(Collected data)

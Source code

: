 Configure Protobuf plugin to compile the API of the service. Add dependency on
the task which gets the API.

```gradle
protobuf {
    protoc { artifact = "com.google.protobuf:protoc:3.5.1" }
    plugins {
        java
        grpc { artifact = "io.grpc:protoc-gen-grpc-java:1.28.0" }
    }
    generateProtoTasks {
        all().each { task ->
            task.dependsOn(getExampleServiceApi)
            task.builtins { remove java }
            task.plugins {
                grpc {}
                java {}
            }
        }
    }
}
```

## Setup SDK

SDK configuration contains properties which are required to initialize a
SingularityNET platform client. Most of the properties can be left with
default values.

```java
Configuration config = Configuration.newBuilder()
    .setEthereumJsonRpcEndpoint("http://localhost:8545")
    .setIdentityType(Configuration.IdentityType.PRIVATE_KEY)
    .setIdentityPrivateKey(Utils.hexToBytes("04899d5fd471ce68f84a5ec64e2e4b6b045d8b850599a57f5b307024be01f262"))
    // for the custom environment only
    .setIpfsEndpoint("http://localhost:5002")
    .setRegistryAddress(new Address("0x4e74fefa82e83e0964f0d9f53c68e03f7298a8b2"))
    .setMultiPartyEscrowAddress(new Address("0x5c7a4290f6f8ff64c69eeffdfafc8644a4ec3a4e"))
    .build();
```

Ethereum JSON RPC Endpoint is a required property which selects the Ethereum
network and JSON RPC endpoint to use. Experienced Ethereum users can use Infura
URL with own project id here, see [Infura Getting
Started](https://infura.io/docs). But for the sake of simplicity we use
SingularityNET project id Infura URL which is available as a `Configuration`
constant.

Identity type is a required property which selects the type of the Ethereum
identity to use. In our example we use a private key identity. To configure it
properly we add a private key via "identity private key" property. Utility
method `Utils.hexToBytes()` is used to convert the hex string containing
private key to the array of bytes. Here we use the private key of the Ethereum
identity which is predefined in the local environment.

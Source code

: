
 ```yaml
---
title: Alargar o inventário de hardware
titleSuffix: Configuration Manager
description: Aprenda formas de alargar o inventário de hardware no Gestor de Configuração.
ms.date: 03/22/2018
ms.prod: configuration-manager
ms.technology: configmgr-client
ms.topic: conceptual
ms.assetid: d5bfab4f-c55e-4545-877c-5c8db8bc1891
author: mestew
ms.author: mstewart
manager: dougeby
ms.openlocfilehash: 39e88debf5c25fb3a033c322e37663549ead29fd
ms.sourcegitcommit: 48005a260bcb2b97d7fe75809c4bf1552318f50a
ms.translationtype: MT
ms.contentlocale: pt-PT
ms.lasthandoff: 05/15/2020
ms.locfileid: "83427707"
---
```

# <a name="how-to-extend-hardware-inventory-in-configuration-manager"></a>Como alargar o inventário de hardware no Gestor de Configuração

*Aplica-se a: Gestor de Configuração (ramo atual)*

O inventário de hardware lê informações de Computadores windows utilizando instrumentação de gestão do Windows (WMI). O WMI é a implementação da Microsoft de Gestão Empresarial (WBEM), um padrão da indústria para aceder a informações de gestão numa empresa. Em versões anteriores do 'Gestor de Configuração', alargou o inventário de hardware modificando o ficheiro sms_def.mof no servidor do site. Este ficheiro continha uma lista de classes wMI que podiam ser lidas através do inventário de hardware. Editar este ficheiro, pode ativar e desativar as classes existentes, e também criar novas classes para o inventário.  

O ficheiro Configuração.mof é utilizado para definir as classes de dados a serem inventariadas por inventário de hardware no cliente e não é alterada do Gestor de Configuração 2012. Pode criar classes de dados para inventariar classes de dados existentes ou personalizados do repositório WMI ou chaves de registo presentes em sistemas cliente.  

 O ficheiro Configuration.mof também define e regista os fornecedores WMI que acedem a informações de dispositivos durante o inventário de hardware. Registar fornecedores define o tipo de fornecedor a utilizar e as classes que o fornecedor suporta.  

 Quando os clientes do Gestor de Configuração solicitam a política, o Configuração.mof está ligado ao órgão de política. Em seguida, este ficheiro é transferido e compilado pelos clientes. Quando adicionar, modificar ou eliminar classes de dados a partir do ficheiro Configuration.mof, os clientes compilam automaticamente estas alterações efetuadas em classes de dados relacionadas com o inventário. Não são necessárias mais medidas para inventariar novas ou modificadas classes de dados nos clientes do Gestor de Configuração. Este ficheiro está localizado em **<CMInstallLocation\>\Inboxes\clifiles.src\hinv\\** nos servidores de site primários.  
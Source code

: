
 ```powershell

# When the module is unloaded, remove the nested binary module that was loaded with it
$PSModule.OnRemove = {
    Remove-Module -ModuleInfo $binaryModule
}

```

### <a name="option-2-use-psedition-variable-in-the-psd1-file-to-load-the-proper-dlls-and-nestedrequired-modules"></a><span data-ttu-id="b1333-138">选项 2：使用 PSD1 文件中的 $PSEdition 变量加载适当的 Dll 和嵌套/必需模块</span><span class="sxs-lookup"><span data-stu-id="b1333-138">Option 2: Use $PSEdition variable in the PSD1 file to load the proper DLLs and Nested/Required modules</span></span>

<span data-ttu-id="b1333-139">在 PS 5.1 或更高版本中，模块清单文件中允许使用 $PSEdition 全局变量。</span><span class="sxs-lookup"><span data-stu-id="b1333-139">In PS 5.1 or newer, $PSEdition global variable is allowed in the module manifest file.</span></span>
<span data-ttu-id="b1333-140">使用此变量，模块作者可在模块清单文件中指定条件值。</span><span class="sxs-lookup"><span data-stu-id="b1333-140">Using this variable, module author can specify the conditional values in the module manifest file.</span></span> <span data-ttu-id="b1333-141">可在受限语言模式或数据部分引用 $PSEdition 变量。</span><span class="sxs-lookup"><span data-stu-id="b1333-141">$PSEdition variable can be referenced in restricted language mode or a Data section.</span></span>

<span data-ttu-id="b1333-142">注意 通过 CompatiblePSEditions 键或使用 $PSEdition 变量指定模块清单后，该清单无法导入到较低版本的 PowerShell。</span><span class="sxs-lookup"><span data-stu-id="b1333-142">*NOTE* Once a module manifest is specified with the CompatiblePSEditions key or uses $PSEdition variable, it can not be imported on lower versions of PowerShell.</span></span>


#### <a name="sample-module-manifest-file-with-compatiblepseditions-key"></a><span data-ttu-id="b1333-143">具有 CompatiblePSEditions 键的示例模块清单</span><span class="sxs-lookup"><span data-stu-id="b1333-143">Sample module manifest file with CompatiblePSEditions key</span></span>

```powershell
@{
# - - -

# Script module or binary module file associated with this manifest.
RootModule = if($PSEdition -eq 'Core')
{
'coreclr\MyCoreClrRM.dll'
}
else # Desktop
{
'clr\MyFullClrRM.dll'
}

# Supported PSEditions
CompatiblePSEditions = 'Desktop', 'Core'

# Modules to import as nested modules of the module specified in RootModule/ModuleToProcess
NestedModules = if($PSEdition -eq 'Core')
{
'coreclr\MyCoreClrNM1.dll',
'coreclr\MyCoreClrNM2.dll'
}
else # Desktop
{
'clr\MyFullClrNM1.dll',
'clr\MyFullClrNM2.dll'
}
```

▶ Task to complete
Within the records above, each line containing "properties" is to be returned.

▶ Written response
SDK configuration contains properties which are required to initialize a
SingularityNET platform client. Most of the properties can be left with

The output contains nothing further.